The ECB chief said euro zone inflation rose to a decade high of 3 per cent in August and GDP across the 19-member common currency bloc gained 2 per cent over the second quarter, which was more than forecast.
European markets pared their losses after the ECB announcement.
The FTSE 100 in London lost 1 per cent, to 7,024, the DAX in Germany has gained nearly 0.1 per cent, to 15,623, and the CAC 40 in Paris rose by 0.25 per cent, to 6,685.
New job claims fall to pandemic low
The S&P 500 ended lower after weekly jobless claims fell to a near 18-month low, allaying fears of a slowing economic recovery, but also stoking worries that the US central bank could move sooner than expected to wind back its pandemic stimulus.
According to the US Labor Department, new claims for state unemployment benefits dropped 35,000 to a seasonally adjusted 310,000 last week, the lowest level since March last year in the midst of COVID-19 initial lockdowns.
Those figures suggested that job growth could be hindered by labour shortages rather than cooling demand for workers.
The Dow Jones Industrial Average fell 0.4 per cent, or 152 points, to 34,879; the S&P 500 lost 0.5 per cent, or nearly 21 points to 4,493; and the tech-heavy Nasdaq Composite dropped 0.25 per cent, or 38 points, to 15,248.

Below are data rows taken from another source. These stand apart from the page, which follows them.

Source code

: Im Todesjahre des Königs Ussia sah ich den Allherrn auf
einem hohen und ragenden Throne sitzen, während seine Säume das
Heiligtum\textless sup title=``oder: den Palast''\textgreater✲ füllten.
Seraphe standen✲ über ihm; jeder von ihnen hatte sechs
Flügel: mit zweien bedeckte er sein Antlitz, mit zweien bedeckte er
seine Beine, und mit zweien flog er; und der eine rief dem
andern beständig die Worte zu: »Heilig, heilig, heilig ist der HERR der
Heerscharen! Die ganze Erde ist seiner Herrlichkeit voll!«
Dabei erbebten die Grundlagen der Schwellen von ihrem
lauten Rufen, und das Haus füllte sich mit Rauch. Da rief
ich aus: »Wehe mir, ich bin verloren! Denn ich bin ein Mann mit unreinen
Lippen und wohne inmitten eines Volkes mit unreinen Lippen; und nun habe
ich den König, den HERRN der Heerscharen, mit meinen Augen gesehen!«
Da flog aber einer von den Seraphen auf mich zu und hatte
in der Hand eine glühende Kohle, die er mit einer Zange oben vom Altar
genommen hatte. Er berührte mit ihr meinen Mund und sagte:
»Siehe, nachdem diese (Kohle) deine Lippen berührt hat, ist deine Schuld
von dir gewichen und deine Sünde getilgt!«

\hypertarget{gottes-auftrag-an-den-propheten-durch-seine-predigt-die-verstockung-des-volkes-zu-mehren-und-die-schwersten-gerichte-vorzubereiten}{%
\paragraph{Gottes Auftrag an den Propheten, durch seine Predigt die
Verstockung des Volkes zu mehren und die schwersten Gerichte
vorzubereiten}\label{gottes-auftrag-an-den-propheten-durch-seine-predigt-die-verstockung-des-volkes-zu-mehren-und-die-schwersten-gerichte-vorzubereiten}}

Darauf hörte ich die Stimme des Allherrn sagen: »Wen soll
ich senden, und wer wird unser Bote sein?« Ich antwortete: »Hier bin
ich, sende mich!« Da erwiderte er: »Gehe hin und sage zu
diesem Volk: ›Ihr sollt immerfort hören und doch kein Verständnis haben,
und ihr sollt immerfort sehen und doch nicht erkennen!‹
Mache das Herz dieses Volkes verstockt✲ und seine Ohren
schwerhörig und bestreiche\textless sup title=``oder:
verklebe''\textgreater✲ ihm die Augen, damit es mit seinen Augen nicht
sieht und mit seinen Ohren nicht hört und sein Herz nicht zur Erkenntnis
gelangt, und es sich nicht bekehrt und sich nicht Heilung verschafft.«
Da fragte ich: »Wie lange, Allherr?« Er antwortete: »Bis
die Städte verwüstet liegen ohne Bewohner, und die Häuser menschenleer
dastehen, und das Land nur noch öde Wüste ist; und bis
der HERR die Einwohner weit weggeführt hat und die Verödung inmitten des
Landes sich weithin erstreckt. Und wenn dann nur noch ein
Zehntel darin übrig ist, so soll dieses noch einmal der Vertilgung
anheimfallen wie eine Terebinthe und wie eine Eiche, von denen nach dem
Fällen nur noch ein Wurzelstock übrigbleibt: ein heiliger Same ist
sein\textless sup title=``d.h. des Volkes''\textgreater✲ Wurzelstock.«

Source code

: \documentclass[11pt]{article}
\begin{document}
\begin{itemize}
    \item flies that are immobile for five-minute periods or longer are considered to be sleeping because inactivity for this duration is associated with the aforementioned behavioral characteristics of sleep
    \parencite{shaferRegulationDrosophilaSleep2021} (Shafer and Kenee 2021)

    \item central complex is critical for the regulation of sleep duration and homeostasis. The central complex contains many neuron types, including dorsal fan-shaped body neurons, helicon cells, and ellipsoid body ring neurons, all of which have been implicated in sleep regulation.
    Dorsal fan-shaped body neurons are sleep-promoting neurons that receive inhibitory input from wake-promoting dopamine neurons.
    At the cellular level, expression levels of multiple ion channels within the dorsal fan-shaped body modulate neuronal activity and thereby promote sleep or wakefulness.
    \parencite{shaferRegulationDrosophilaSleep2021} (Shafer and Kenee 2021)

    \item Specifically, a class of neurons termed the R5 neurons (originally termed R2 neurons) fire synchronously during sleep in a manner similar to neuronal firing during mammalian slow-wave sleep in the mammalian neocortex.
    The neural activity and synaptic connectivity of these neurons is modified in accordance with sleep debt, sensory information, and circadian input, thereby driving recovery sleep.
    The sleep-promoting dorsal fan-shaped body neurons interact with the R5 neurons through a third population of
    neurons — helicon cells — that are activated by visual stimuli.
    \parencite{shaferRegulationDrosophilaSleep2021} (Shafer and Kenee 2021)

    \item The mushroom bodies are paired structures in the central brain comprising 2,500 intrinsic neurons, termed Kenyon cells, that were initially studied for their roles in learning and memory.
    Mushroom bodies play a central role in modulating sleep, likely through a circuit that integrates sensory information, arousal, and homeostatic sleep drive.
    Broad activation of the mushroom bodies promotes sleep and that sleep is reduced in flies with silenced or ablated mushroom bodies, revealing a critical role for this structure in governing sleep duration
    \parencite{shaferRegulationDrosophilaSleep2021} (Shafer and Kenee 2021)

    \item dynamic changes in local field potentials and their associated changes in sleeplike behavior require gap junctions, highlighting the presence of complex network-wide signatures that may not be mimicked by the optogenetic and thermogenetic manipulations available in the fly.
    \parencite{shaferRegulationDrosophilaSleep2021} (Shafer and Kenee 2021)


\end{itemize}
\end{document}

Infrastructure Capital Management's Jay Hatfield said he saw the market as range-bound, with the S&P 500 trading between 4,400 and 4,600.
"Today, because of the jobs claims report, everyone is buying cyclical stocks."
Reports that Beijing slowed down approvals for all new online video games sent shares of US listed gaming stocks Activision, Blizzard, Electronic Art and Take-Two Interactive Software down more than 1 per cent.